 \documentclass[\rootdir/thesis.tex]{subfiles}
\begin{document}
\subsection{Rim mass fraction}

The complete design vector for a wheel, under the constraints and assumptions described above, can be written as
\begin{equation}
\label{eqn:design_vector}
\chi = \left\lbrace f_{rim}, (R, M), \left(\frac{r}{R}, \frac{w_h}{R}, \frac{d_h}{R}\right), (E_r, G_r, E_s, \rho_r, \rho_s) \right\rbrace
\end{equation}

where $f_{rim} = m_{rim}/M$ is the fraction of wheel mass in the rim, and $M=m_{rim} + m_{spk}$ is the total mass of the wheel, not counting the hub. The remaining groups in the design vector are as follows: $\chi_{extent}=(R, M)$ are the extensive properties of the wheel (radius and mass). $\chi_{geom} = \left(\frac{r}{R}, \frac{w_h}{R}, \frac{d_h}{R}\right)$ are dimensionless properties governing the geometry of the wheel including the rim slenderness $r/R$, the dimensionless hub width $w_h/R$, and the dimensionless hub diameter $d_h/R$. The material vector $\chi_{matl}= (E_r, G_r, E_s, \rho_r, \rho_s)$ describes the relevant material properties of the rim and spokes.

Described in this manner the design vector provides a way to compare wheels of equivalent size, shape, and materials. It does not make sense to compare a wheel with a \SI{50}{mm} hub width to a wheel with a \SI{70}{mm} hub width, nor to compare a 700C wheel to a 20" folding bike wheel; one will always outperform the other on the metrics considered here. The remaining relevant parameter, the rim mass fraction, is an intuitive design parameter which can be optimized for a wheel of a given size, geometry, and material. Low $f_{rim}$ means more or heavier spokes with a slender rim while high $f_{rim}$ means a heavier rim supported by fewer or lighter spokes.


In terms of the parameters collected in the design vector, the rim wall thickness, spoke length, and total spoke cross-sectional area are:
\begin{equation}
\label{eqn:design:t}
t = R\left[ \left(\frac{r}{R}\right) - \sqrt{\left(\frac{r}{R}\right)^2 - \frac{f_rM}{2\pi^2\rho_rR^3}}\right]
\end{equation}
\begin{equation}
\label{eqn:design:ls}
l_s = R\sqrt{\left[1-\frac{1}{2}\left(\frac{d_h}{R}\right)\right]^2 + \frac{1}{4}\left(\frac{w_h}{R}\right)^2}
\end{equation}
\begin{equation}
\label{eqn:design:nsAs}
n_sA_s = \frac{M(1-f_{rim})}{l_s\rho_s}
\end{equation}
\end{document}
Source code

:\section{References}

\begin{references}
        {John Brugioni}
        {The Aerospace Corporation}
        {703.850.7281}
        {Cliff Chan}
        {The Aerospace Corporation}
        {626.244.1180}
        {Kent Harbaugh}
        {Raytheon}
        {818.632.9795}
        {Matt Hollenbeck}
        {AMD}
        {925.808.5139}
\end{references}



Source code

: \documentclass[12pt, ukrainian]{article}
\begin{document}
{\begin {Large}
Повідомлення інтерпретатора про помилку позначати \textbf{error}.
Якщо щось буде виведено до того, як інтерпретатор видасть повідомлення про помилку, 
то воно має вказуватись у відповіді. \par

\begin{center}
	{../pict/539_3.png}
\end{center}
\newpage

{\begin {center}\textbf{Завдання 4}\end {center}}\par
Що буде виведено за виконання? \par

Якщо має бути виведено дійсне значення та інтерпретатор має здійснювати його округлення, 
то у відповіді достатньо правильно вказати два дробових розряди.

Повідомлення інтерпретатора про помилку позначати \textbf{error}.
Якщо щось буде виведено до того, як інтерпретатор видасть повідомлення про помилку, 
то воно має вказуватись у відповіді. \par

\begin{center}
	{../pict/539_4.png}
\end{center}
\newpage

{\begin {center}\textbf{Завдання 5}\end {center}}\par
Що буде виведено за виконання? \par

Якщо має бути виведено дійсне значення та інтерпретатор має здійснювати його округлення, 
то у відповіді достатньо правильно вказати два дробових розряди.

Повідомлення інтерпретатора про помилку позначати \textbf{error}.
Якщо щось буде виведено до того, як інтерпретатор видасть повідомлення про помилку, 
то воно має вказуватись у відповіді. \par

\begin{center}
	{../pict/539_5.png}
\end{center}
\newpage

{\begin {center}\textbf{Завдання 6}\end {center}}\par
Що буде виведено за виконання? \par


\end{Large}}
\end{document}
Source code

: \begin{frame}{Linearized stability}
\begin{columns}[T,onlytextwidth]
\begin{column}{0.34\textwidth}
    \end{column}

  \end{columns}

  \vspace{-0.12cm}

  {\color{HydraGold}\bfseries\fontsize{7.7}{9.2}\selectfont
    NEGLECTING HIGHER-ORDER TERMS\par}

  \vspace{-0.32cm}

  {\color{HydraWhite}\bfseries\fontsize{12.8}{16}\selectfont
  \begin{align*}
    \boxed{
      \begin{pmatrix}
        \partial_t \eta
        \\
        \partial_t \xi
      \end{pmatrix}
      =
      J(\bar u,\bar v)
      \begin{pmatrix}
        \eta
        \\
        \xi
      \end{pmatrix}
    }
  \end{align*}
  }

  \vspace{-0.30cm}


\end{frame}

________________________________________

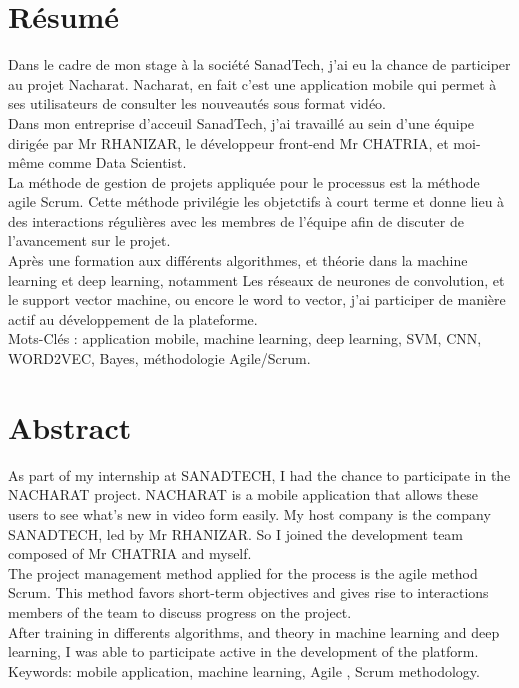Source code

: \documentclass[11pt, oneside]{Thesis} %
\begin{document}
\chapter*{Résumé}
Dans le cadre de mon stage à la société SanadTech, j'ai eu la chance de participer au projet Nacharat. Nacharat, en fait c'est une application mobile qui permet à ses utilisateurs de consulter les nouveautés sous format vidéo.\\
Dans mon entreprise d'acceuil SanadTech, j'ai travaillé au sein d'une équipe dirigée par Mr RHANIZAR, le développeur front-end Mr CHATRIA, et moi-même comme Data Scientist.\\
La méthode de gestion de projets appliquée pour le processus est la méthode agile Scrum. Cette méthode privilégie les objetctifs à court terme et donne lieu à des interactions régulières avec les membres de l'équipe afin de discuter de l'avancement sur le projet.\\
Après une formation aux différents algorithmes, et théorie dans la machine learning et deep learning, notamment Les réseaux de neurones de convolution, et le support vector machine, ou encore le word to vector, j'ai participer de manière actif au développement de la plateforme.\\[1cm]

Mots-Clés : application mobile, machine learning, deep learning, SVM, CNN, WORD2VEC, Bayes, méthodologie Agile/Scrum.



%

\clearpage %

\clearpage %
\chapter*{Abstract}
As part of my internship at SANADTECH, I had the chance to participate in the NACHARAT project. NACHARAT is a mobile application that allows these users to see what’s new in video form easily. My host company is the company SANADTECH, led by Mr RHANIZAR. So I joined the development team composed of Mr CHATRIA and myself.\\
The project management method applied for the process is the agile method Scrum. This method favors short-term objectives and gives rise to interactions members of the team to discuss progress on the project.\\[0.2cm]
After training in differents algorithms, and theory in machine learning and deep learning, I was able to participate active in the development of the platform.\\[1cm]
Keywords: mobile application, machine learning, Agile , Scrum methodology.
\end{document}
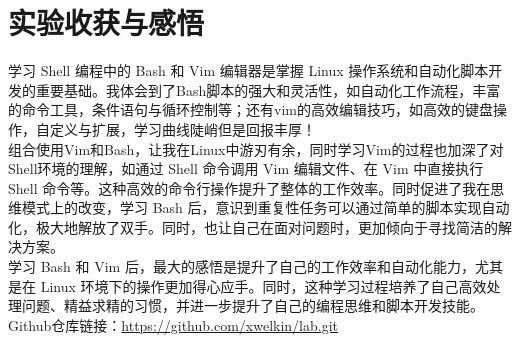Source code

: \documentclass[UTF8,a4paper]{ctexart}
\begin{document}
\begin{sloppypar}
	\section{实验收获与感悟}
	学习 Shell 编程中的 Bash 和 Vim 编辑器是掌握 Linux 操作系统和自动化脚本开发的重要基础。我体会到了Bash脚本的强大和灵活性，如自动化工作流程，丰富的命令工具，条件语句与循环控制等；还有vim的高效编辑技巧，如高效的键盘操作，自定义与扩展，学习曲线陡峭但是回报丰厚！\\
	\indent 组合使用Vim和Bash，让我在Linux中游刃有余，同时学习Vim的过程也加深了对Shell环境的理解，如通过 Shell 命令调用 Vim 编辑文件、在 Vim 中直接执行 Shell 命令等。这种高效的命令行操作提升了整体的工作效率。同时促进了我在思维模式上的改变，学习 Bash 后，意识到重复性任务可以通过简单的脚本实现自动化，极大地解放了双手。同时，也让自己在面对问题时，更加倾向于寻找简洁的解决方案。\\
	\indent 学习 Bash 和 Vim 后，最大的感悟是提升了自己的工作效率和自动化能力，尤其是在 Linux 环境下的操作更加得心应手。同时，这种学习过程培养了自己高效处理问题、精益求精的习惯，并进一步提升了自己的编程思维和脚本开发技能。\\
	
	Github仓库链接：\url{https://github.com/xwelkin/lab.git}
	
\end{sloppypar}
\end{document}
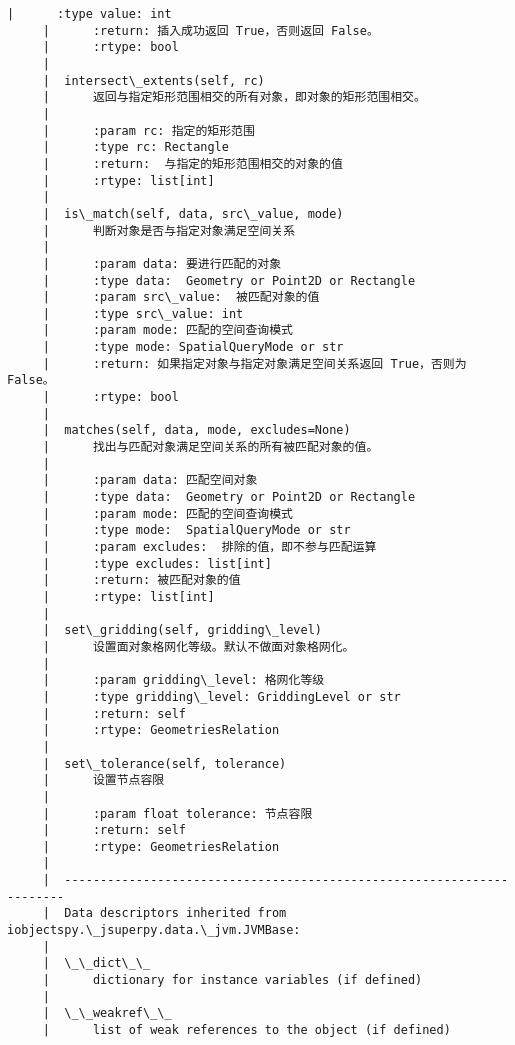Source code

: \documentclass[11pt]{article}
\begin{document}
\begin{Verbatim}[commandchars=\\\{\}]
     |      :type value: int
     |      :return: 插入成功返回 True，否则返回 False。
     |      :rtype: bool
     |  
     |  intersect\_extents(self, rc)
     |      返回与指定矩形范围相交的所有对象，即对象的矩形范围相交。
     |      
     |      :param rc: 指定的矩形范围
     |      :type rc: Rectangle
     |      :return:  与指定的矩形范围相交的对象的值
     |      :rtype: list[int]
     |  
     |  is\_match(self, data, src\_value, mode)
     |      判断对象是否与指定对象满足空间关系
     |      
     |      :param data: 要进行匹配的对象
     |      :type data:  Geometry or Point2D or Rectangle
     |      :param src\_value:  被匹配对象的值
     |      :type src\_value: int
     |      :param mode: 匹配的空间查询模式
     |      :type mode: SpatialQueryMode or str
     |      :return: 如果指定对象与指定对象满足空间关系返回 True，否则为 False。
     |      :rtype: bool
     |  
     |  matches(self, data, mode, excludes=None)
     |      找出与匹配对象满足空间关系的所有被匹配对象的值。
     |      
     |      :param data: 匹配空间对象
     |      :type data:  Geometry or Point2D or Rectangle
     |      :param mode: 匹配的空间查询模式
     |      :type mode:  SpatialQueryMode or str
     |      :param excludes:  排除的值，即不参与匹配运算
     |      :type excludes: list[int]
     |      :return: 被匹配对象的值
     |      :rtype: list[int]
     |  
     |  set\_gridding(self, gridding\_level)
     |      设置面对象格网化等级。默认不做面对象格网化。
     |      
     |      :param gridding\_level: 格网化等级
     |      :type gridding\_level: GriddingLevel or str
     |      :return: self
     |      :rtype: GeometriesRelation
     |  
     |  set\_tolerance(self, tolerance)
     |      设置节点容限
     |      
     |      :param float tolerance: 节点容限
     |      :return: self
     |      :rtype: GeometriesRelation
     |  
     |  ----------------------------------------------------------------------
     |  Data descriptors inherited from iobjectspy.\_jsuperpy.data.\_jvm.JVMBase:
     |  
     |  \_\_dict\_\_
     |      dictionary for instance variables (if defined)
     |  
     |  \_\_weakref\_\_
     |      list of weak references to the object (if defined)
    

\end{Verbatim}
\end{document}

________________________________________

| Your task |
In the records above, find the lines holding "spokes". Copy each one.

| Task answer |
where $f_{rim} = m_{rim}/M$ is the fraction of wheel mass in the rim, and $M=m_{rim} + m_{spk}$ is the total mass of the wheel, not counting the hub. The remaining groups in the design vector are as follows: $\chi_{extent}=(R, M)$ are the extensive properties of the wheel (radius and mass). $\chi_{geom} = \left(\frac{r}{R}, \frac{w_h}{R}, \frac{d_h}{R}\right)$ are dimensionless properties governing the geometry of the wheel including the rim slenderness $r/R$, the dimensionless hub width $w_h/R$, and the dimensionless hub diameter $d_h/R$. The material vector $\chi_{matl}= (E_r, G_r, E_s, \rho_r, \rho_s)$ describes the relevant material properties of the rim and spokes.
Described in this manner the design vector provides a way to compare wheels of equivalent size, shape, and materials. It does not make sense to compare a wheel with a \SI{50}{mm} hub width to a wheel with a \SI{70}{mm} hub width, nor to compare a 700C wheel to a 20" folding bike wheel; one will always outperform the other on the metrics considered here. The remaining relevant parameter, the rim mass fraction, is an intuitive design parameter which can be optimized for a wheel of a given size, geometry, and material. Low $f_{rim}$ means more or heavier spokes with a slender rim while high $f_{rim}$ means a heavier rim supported by fewer or lighter spokes.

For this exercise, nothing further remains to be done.